--- Provided data ---

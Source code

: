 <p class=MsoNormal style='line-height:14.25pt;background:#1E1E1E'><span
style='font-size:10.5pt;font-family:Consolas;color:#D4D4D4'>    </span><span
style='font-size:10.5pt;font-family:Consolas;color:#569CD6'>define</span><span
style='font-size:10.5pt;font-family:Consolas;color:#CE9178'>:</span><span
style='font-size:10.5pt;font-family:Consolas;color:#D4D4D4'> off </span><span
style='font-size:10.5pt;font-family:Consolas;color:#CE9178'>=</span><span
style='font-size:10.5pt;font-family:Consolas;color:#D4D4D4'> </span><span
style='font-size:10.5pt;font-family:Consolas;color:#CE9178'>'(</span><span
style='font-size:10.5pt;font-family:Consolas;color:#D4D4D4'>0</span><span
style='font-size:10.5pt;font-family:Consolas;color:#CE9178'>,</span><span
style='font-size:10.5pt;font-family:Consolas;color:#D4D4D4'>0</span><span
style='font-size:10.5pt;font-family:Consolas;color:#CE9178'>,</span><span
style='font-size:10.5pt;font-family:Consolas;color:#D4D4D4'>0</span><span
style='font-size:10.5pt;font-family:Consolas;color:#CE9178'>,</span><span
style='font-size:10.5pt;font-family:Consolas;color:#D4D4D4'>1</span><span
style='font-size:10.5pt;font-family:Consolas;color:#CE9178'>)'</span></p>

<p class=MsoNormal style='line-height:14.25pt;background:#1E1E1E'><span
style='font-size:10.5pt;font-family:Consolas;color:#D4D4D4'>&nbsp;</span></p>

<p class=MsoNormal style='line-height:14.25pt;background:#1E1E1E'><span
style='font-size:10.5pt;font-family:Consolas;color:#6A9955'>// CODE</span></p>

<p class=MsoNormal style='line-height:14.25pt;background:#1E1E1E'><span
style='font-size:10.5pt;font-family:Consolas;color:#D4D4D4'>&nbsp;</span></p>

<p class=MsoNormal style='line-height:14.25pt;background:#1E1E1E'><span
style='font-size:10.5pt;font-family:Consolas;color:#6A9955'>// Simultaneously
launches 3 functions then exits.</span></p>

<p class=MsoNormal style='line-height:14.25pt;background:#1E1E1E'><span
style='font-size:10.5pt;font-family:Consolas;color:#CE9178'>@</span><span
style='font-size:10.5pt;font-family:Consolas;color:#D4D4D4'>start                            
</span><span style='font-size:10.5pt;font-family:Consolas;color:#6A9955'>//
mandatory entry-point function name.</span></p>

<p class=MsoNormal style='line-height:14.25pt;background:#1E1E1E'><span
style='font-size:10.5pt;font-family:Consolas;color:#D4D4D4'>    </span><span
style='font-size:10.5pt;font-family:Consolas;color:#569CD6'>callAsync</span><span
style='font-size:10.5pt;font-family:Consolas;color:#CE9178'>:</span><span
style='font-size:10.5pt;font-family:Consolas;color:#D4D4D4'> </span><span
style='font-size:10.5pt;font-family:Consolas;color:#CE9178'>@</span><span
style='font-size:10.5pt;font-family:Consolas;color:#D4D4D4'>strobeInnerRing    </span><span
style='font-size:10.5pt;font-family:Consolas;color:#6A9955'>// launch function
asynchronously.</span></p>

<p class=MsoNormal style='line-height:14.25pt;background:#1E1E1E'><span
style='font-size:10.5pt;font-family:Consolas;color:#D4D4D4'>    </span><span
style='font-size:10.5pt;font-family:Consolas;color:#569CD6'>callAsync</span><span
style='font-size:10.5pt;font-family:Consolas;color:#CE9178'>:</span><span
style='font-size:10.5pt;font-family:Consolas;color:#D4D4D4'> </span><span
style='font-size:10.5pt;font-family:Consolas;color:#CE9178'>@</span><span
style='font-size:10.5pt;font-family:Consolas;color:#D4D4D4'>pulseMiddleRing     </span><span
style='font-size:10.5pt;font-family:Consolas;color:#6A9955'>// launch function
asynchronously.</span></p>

---

Directions for this task
The entries need to be set down again in full, with no word changed.

Answer to the exercise
Source code

: <p class=MsoNormal style='line-height:14.25pt;background:#1E1E1E'><span
style='font-size:10.5pt;font-family:Consolas;color:#D4D4D4'>    </span><span
style='font-size:10.5pt;font-family:Consolas;color:#569CD6'>define</span><span
style='font-size:10.5pt;font-family:Consolas;color:#CE9178'>:</span><span
style='font-size:10.5pt;font-family:Consolas;color:#D4D4D4'> off </span><span
style='font-size:10.5pt;font-family:Consolas;color:#CE9178'>=</span><span
style='font-size:10.5pt;font-family:Consolas;color:#D4D4D4'> </span><span
style='font-size:10.5pt;font-family:Consolas;color:#CE9178'>'(</span><span
style='font-size:10.5pt;font-family:Consolas;color:#D4D4D4'>0</span><span
style='font-size:10.5pt;font-family:Consolas;color:#CE9178'>,</span><span
style='font-size:10.5pt;font-family:Consolas;color:#D4D4D4'>0</span><span
style='font-size:10.5pt;font-family:Consolas;color:#CE9178'>,</span><span
style='font-size:10.5pt;font-family:Consolas;color:#D4D4D4'>0</span><span
style='font-size:10.5pt;font-family:Consolas;color:#CE9178'>,</span><span
style='font-size:10.5pt;font-family:Consolas;color:#D4D4D4'>1</span><span
style='font-size:10.5pt;font-family:Consolas;color:#CE9178'>)'</span></p>

<p class=MsoNormal style='line-height:14.25pt;background:#1E1E1E'><span
style='font-size:10.5pt;font-family:Consolas;color:#D4D4D4'>&nbsp;</span></p>

<p class=MsoNormal style='line-height:14.25pt;background:#1E1E1E'><span
style='font-size:10.5pt;font-family:Consolas;color:#6A9955'>// CODE</span></p>

<p class=MsoNormal style='line-height:14.25pt;background:#1E1E1E'><span
style='font-size:10.5pt;font-family:Consolas;color:#D4D4D4'>&nbsp;</span></p>

<p class=MsoNormal style='line-height:14.25pt;background:#1E1E1E'><span
style='font-size:10.5pt;font-family:Consolas;color:#6A9955'>// Simultaneously
launches 3 functions then exits.</span></p>

<p class=MsoNormal style='line-height:14.25pt;background:#1E1E1E'><span
style='font-size:10.5pt;font-family:Consolas;color:#CE9178'>@</span><span
style='font-size:10.5pt;font-family:Consolas;color:#D4D4D4'>start                            
</span><span style='font-size:10.5pt;font-family:Consolas;color:#6A9955'>//
mandatory entry-point function name.</span></p>

<p class=MsoNormal style='line-height:14.25pt;background:#1E1E1E'><span
style='font-size:10.5pt;font-family:Consolas;color:#D4D4D4'>    </span><span
style='font-size:10.5pt;font-family:Consolas;color:#569CD6'>callAsync</span><span
style='font-size:10.5pt;font-family:Consolas;color:#CE9178'>:</span><span
style='font-size:10.5pt;font-family:Consolas;color:#D4D4D4'> </span><span
style='font-size:10.5pt;font-family:Consolas;color:#CE9178'>@</span><span
style='font-size:10.5pt;font-family:Consolas;color:#D4D4D4'>strobeInnerRing    </span><span
style='font-size:10.5pt;font-family:Consolas;color:#6A9955'>// launch function
asynchronously.</span></p>

<p class=MsoNormal style='line-height:14.25pt;background:#1E1E1E'><span
style='font-size:10.5pt;font-family:Consolas;color:#D4D4D4'>    </span><span
style='font-size:10.5pt;font-family:Consolas;color:#569CD6'>callAsync</span><span
style='font-size:10.5pt;font-family:Consolas;color:#CE9178'>:</span><span
style='font-size:10.5pt;font-family:Consolas;color:#D4D4D4'> </span><span
style='font-size:10.5pt;font-family:Consolas;color:#CE9178'>@</span><span
style='font-size:10.5pt;font-family:Consolas;color:#D4D4D4'>pulseMiddleRing     </span><span
style='font-size:10.5pt;font-family:Consolas;color:#6A9955'>// launch function
asynchronously.</span></p>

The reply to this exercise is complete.